Published online Feb 24, 2021. doi: 10.5306/wjco.v12.i2.54
Peer-review started: December 25, 2020
First decision: January 11, 2021
Revised: January 12, 2021
Accepted: February 4, 2021
Article in press: February 4, 2021
Published online: February 24, 2021
Processing time: 59 Days and 9.5 Hours
Pancreatic adenocarcinoma remains one of the deadliest malignancies affecting the older population. We are experiencing a paradigm shift in the treatment of pancreatic cancer in the era of coronavirus disease 2019 (COVID-19) pandemic. Utilizing neoadjuvant treatment and further conducting a safe surgery while protecting patients in a controlled environment can improve oncological outcomes.

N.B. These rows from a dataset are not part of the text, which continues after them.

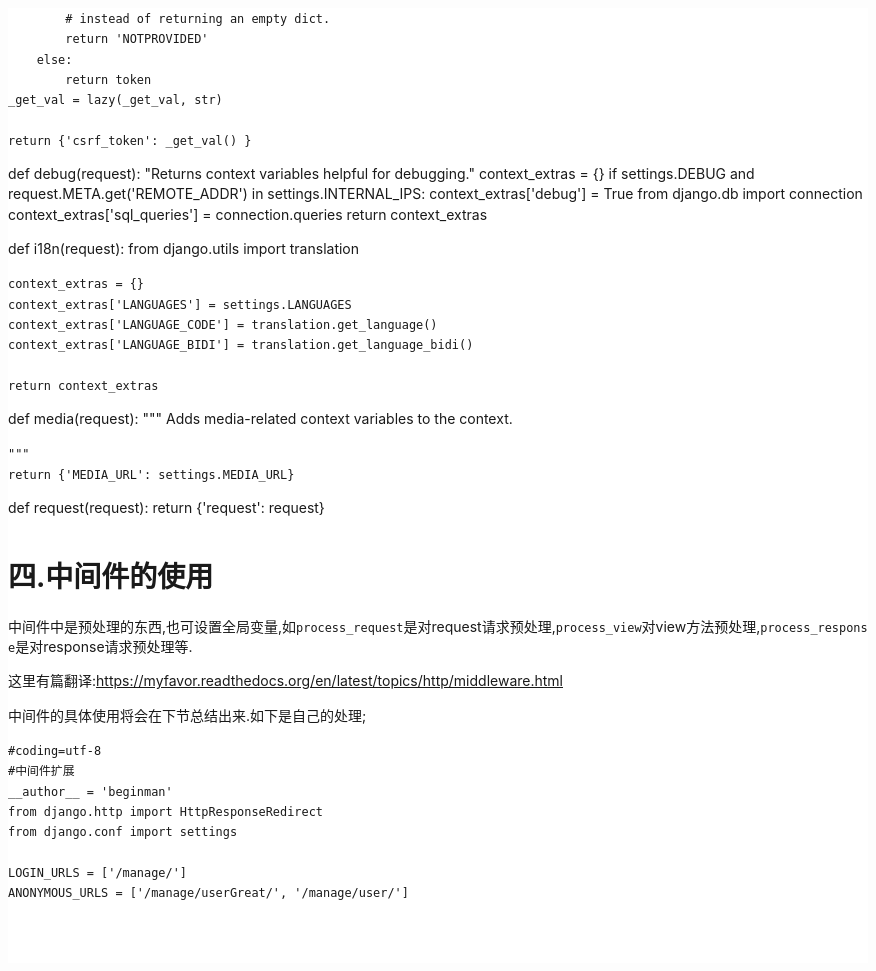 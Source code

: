             # instead of returning an empty dict.
            return 'NOTPROVIDED'
        else:
            return token
    _get_val = lazy(_get_val, str)

    return {'csrf_token': _get_val() }

def debug(request):
    "Returns context variables helpful for debugging."
    context_extras = {}
    if settings.DEBUG and request.META.get('REMOTE_ADDR') in settings.INTERNAL_IPS:
        context_extras['debug'] = True
        from django.db import connection
        context_extras['sql_queries'] = connection.queries
    return context_extras

def i18n(request):
    from django.utils import translation

    context_extras = {}
    context_extras['LANGUAGES'] = settings.LANGUAGES
    context_extras['LANGUAGE_CODE'] = translation.get_language()
    context_extras['LANGUAGE_BIDI'] = translation.get_language_bidi()

    return context_extras

def media(request):
    """
    Adds media-related context variables to the context.

    """
    return {'MEDIA_URL': settings.MEDIA_URL}

def request(request):
    return {'request': request}
</code></pre>

<h1>四.中间件的使用</h1>

<p>中间件中是预处理的东西,也可设置全局变量,如<code>process_request</code>是对request请求预处理,<code>process_view</code>对view方法预处理,<code>process_response</code>是对response请求预处理等.</p>

<p>这里有篇翻译:<a href="https://myfavor.readthedocs.org/en/latest/topics/http/middleware.html">https://myfavor.readthedocs.org/en/latest/topics/http/middleware.html</a></p>

<p>中间件的具体使用将会在下节总结出来.如下是自己的处理;</p>

<pre><code>#coding=utf-8
#中间件扩展
__author__ = 'beginman'
from django.http import HttpResponseRedirect
from django.conf import settings

LOGIN_URLS = ['/manage/']
ANONYMOUS_URLS = ['/manage/userGreat/', '/manage/user/']
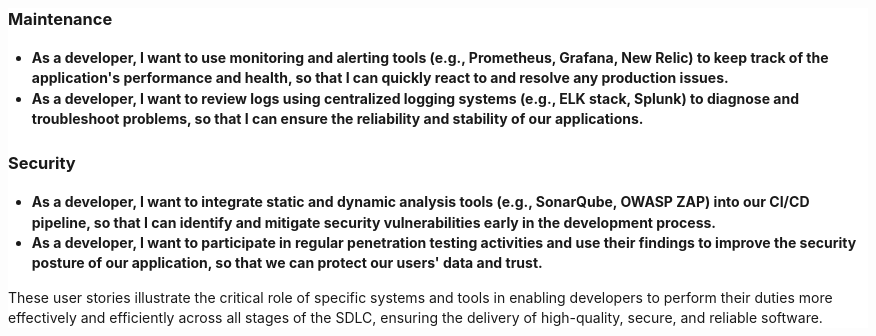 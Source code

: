 ### Maintenance
- **As a developer, I want to use monitoring and alerting tools (e.g., Prometheus, Grafana, New Relic) to keep track of the application's performance and health, so that I can quickly react to and resolve any production issues.**
- **As a developer, I want to review logs using centralized logging systems (e.g., ELK stack, Splunk) to diagnose and troubleshoot problems, so that I can ensure the reliability and stability of our applications.**

### Security
- **As a developer, I want to integrate static and dynamic analysis tools (e.g., SonarQube, OWASP ZAP) into our CI/CD pipeline, so that I can identify and mitigate security vulnerabilities early in the development process.**
- **As a developer, I want to participate in regular penetration testing activities and use their findings to improve the security posture of our application, so that we can protect our users' data and trust.**

These user stories illustrate the critical role of specific systems and tools in enabling developers to perform their duties more effectively and efficiently across all stages of the SDLC, ensuring the delivery of high-quality, secure, and reliable software.


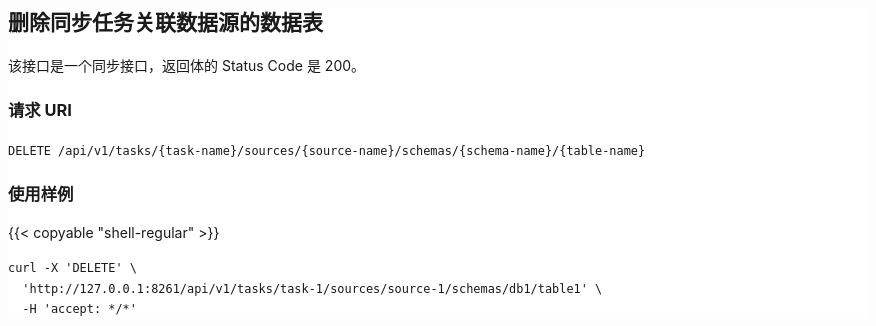 ## 删除同步任务关联数据源的数据表

该接口是一个同步接口，返回体的 Status Code 是 200。

### 请求 URI

`DELETE /api/v1/tasks/{task-name}/sources/{source-name}/schemas/{schema-name}/{table-name}`

### 使用样例

{{< copyable "shell-regular" >}}

```shell
curl -X 'DELETE' \
  'http://127.0.0.1:8261/api/v1/tasks/task-1/sources/source-1/schemas/db1/table1' \
  -H 'accept: */*'
```
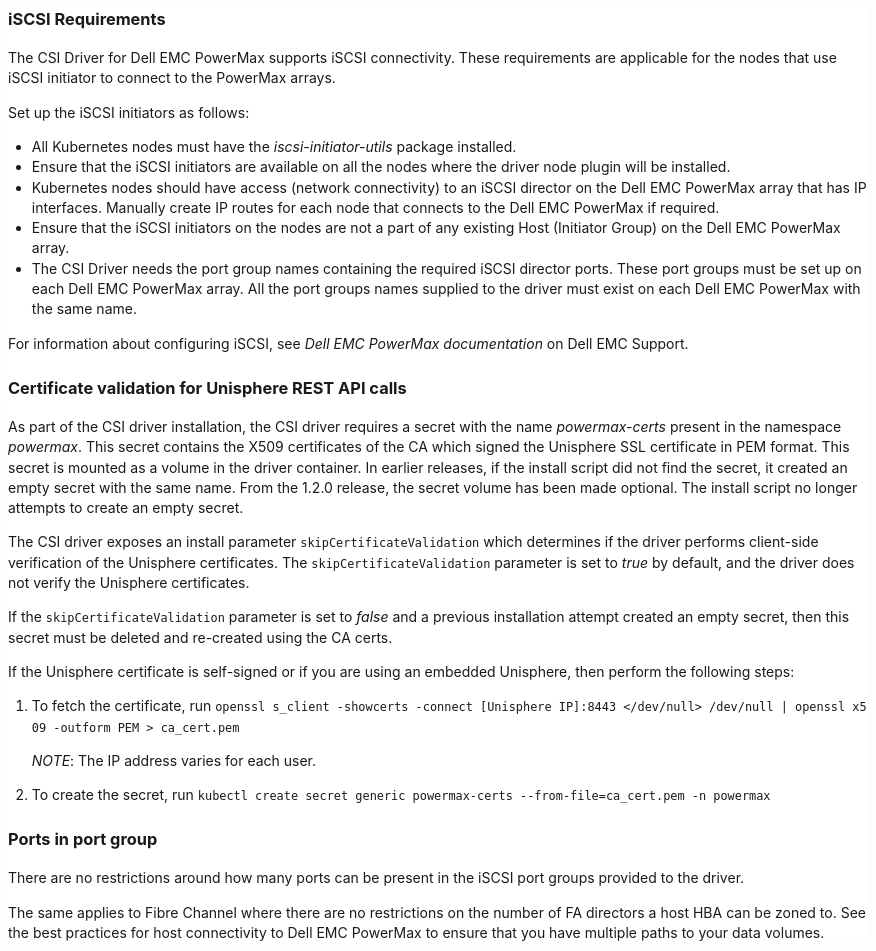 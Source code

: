 ### iSCSI Requirements

The CSI Driver for Dell EMC PowerMax supports iSCSI connectivity. These requirements are applicable for the nodes that use iSCSI initiator to connect to the PowerMax arrays.

Set up the iSCSI initiators as follows:
- All Kubernetes nodes must have the _iscsi-initiator-utils_ package installed.
- Ensure that the iSCSI initiators are available on all the nodes where the driver node plugin will be installed.
- Kubernetes nodes should have access (network connectivity) to an iSCSI director on the Dell EMC PowerMax array that has IP interfaces. Manually create IP routes for each node that connects to the Dell EMC PowerMax if required.
- Ensure that the iSCSI initiators on the nodes are not a part of any existing Host (Initiator Group) on the Dell EMC PowerMax array.
- The CSI Driver needs the port group names containing the required iSCSI director ports. These port groups must be set up on each Dell EMC PowerMax array. All the port groups names supplied to the driver must exist on each Dell EMC PowerMax with the same name.

For information about configuring iSCSI, see _Dell EMC PowerMax documentation_ on Dell EMC Support.

### Certificate validation for Unisphere REST API calls

As part of the CSI driver installation, the CSI driver requires a secret with the name _powermax-certs_ present in the namespace _powermax_. This secret contains the X509 certificates of the CA which signed the Unisphere SSL certificate in PEM format. This secret is mounted as a volume in the driver container. In earlier releases, if the install script did not find the secret, it created an empty secret with the same name. From the 1.2.0 release, the secret volume has been made optional. The install script no longer attempts to create an empty secret.

The CSI driver exposes an install parameter `skipCertificateValidation` which determines if the driver performs client-side verification of the Unisphere certificates. The `skipCertificateValidation` parameter is set to _true_ by default, and the driver does not verify the Unisphere certificates.

If the `skipCertificateValidation` parameter is set to _false_ and a previous installation attempt created an empty secret, then this secret must be deleted and re-created using the CA certs.

If the Unisphere certificate is self-signed or if you are using an embedded Unisphere, then perform the following steps:
1. To fetch the certificate, run `openssl s_client -showcerts -connect [Unisphere IP]:8443 </dev/null> /dev/null | openssl x509 -outform PEM > ca_cert.pem`

   *NOTE*: The IP address varies for each user.

2. To create the secret, run `kubectl create secret generic powermax-certs --from-file=ca_cert.pem -n powermax`

### Ports in port group

There are no restrictions around how many ports can be present in the iSCSI port groups provided to the driver.

The same applies to Fibre Channel where there are no restrictions on the number of FA directors a host HBA can be zoned to. See the best practices for host connectivity to Dell EMC PowerMax to ensure that you have multiple paths to your data volumes.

On the other hand, an optimal oncologic procedure performed in a hazardous setting could shorten patient survival if recovery is complicated by COVID-19 infection. We believe that oncological treatment protocols must adapt to this new health threat, and pancreatic cancer is not unique in this regard. Although survival may not be as optimistic as most other malignancies, as caregivers and researchers, we are committed to innovating and reshaping the treatment algorithms to minimize morbidity and maximize survival as caregivers and researchers.
Core Tip: Pancreatic adenocarcinoma remains one of the deadliest malignancies affecting the older population; Oncological treatment protocols must adapt to the coronavirus disease 2019 era; Neoadjuvant treatment and further conducting a safe surgery while protecting patients in a controlled environment can improve oncological outcomes.